Each entry must be duplicated precisely, with nothing left out.

Source records:
* * * * * * * * *

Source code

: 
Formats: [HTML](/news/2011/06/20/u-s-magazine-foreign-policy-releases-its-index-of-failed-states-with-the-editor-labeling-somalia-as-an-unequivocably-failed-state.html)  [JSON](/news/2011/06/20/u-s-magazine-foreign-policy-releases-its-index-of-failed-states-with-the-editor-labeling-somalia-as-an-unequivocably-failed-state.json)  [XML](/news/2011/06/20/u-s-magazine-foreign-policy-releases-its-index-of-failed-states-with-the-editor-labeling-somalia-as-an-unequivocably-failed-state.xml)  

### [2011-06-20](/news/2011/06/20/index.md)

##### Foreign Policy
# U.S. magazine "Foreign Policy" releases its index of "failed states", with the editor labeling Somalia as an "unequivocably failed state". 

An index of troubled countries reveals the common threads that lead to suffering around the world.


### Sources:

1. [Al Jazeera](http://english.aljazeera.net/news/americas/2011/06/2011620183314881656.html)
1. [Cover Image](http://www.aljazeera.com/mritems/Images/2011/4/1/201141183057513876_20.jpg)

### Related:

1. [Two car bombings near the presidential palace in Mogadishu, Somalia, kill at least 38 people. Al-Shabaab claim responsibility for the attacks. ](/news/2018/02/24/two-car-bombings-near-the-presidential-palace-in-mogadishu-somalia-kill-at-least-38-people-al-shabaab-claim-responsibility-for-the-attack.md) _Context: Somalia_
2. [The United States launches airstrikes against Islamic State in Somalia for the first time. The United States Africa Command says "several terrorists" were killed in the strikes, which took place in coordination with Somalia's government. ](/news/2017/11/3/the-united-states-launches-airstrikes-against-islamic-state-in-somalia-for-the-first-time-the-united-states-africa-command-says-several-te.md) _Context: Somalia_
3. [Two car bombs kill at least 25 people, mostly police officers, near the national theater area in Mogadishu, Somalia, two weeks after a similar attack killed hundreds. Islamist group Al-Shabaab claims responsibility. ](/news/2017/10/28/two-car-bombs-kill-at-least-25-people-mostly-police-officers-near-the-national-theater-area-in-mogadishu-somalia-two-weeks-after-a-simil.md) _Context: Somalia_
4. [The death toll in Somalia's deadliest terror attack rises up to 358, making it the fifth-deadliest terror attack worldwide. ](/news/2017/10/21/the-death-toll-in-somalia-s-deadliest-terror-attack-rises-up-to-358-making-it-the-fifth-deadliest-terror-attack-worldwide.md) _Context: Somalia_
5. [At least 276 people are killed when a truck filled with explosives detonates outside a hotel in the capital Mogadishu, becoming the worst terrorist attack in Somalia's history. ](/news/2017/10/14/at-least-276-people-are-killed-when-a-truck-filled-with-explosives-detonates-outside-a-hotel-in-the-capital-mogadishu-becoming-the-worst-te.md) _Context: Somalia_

* * * * * * * * *

Task result:
Source code

: 
Formats: [HTML](/news/2011/06/20/u-s-magazine-foreign-policy-releases-its-index-of-failed-states-with-the-editor-labeling-somalia-as-an-unequivocably-failed-state.html)  [JSON](/news/2011/06/20/u-s-magazine-foreign-policy-releases-its-index-of-failed-states-with-the-editor-labeling-somalia-as-an-unequivocably-failed-state.json)  [XML](/news/2011/06/20/u-s-magazine-foreign-policy-releases-its-index-of-failed-states-with-the-editor-labeling-somalia-as-an-unequivocably-failed-state.xml)  

### [2011-06-20](/news/2011/06/20/index.md)

##### Foreign Policy
# U.S. magazine "Foreign Policy" releases its index of "failed states", with the editor labeling Somalia as an "unequivocably failed state". 

An index of troubled countries reveals the common threads that lead to suffering around the world.


### Sources:

1. [Al Jazeera](http://english.aljazeera.net/news/americas/2011/06/2011620183314881656.html)
1. [Cover Image](http://www.aljazeera.com/mritems/Images/2011/4/1/201141183057513876_20.jpg)

### Related:

1. [Two car bombings near the presidential palace in Mogadishu, Somalia, kill at least 38 people. Al-Shabaab claim responsibility for the attacks. ](/news/2018/02/24/two-car-bombings-near-the-presidential-palace-in-mogadishu-somalia-kill-at-least-38-people-al-shabaab-claim-responsibility-for-the-attack.md) _Context: Somalia_
2. [The United States launches airstrikes against Islamic State in Somalia for the first time. The United States Africa Command says "several terrorists" were killed in the strikes, which took place in coordination with Somalia's government. ](/news/2017/11/3/the-united-states-launches-airstrikes-against-islamic-state-in-somalia-for-the-first-time-the-united-states-africa-command-says-several-te.md) _Context: Somalia_
3. [Two car bombs kill at least 25 people, mostly police officers, near the national theater area in Mogadishu, Somalia, two weeks after a similar attack killed hundreds. Islamist group Al-Shabaab claims responsibility. ](/news/2017/10/28/two-car-bombs-kill-at-least-25-people-mostly-police-officers-near-the-national-theater-area-in-mogadishu-somalia-two-weeks-after-a-simil.md) _Context: Somalia_
4. [The death toll in Somalia's deadliest terror attack rises up to 358, making it the fifth-deadliest terror attack worldwide. ](/news/2017/10/21/the-death-toll-in-somalia-s-deadliest-terror-attack-rises-up-to-358-making-it-the-fifth-deadliest-terror-attack-worldwide.md) _Context: Somalia_
5. [At least 276 people are killed when a truck filled with explosives detonates outside a hotel in the capital Mogadishu, becoming the worst terrorist attack in Somalia's history. ](/news/2017/10/14/at-least-276-people-are-killed-when-a-truck-filled-with-explosives-detonates-outside-a-hotel-in-the-capital-mogadishu-becoming-the-worst-te.md) _Context: Somalia_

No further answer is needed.